Comment promouvoir la coopération Augmenter l'ombre portée par l'avenir sur le présent Si l'avenir a suffisamment d'importance, les représailles deviennent possibles quand on fait cavalier seul. Que peut-on faire ? Allonger la durée des rencontres : mariage, CDI par exemple. Augmenter la fréquence des rencontres, on rend ainsi cet avenir plus proche, et on renforce ainsi son importance. Petites villes : Plus de chance de se rencontrer que dans les grandes. Réunions à différents niveaux hiérarchiques favorisent les interactions et donc la coopération
Comment promouvoir la coopération Modifier les gains Augmenter la valeur de la sanction, qu’elle soit positive ou négative. Enseigner au gens à se soucier les uns des autres Education des enfants : donner de la valeur à l'altruisme.

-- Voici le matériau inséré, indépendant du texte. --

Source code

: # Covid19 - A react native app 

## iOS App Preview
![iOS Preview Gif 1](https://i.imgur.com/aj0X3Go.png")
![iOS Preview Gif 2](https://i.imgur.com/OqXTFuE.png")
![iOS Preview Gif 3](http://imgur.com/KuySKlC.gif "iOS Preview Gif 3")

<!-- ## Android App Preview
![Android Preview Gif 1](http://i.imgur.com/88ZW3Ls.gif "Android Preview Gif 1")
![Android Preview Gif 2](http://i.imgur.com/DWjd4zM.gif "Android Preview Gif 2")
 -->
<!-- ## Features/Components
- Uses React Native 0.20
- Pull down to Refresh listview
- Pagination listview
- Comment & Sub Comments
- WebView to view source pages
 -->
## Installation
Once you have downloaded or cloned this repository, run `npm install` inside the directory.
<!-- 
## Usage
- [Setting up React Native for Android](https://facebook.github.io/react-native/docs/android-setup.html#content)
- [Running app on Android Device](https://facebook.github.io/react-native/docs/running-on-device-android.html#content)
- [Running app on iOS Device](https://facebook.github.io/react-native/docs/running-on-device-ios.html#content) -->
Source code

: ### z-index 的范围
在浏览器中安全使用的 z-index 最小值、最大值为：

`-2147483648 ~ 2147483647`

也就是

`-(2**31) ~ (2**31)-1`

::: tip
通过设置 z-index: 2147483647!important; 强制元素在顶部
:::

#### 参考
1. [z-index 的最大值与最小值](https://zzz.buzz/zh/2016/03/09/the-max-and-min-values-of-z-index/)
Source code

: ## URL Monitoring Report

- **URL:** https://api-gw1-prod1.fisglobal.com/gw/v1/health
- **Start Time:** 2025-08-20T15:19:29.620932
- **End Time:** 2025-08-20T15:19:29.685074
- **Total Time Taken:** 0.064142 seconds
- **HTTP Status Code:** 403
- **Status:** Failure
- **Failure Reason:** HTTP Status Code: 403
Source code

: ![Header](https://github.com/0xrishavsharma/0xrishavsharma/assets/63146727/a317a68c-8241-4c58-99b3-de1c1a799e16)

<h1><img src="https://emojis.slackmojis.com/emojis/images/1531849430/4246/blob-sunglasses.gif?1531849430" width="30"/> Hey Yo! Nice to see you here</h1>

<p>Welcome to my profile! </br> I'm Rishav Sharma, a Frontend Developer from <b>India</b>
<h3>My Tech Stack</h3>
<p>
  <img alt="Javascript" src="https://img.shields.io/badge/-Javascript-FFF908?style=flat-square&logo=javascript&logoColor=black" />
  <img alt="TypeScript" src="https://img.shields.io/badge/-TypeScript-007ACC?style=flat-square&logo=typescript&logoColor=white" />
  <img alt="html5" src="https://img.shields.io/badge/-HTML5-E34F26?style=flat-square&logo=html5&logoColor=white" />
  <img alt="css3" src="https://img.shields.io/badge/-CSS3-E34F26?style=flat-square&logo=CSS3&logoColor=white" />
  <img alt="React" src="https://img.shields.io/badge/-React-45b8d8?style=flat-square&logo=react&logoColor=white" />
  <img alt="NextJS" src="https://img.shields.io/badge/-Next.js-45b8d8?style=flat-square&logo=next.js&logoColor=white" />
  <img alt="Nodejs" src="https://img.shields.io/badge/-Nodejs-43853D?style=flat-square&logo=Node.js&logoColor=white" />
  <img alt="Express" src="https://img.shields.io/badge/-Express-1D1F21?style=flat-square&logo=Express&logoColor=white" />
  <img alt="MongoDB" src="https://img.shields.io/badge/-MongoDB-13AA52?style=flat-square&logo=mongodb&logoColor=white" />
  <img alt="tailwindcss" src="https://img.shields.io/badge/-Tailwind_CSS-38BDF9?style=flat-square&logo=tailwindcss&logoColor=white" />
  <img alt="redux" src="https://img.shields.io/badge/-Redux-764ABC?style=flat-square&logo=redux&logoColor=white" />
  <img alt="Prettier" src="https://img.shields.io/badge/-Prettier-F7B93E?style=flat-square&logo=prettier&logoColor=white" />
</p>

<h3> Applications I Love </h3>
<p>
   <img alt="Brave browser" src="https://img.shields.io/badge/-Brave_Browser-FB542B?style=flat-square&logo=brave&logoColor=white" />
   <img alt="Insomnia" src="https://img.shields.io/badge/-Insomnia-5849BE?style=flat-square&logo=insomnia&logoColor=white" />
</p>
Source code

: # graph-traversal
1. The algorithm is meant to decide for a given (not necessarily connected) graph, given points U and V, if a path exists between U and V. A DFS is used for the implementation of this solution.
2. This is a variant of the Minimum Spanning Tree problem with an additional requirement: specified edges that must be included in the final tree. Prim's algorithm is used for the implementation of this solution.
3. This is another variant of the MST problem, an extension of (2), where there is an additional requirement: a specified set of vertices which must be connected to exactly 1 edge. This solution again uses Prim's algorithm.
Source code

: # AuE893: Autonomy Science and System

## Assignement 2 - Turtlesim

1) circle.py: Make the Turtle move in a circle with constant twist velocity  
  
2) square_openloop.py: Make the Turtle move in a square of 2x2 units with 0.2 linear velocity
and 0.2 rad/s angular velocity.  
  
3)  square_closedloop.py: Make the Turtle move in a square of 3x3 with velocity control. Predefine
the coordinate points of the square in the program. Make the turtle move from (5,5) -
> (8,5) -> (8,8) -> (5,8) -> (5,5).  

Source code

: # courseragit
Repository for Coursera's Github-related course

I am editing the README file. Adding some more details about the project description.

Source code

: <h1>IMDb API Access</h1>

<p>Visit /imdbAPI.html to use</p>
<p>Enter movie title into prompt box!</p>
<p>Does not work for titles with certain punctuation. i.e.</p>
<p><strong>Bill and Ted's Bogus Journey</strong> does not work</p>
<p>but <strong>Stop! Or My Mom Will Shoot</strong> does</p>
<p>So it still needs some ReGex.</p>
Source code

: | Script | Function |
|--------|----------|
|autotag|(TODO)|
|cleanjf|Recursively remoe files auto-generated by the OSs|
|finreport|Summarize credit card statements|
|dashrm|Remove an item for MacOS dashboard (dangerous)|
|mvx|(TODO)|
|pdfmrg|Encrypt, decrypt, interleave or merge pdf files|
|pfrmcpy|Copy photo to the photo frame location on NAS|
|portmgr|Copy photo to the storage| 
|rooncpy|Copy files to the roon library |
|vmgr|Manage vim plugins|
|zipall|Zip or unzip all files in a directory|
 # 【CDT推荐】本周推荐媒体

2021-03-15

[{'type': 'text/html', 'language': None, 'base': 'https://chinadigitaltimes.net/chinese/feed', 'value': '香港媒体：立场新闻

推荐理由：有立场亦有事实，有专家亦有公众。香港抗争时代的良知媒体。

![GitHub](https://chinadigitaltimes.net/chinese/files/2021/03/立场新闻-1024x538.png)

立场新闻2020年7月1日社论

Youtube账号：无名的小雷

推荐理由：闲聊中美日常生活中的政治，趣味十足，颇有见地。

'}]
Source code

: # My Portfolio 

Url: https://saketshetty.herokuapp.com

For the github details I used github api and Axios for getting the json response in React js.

Mais attention au risque des profiteurs qui veulent exploiter les autres. Donc intégrer le concept de réciprocité
Comment promouvoir la coopération Enseigner la réciprocité Le critère moral le plus répandu est la Règle d'Or : "ne fais pas aux autres ce que tu n'aimerais pas qu'ils te fassent". Comme on cherche toujours à obtenir la coopération de l'autre, on pourrait être tenté de pratiquer la coopération inconditionnelle. Mais le risque est de se faire exploiter, si on est trop clément. Il faut donc appliquer la réciprocité. "Donnant Donnant" n'est pas forcément la stratégie la plus "morale" mais elle dépasse la moralité de l'égoïste, car elle respecte la Règle d'Or. "Donnant Donnant", en appliquant la loi du Talion peut être une justice très dure. La défection entraînant la défection, une querelle peut se poursuivre indéfiniment.
Comment promouvoir la coopération Améliorer les capacités de reconnaissance La capacité de reconnaissance est nécessaire car elle permet de reconnaître un joueur qu'on a déjà rencontré, et d'identifier le type d'interactions qu'on a eues avec lui. Les limites de l'étendue de la coopération dépendent donc de cette capacité surtout quand les situations deviennent complexes (par exemple à une époque, on ne savait pas distinguer un essai nucléaire d'un tremblement de terre). Pour augmenter la coopération, on peut donc l'enseigner aux joueurs, et modifier leur environnement pour créer des conditions qui y soient favorables.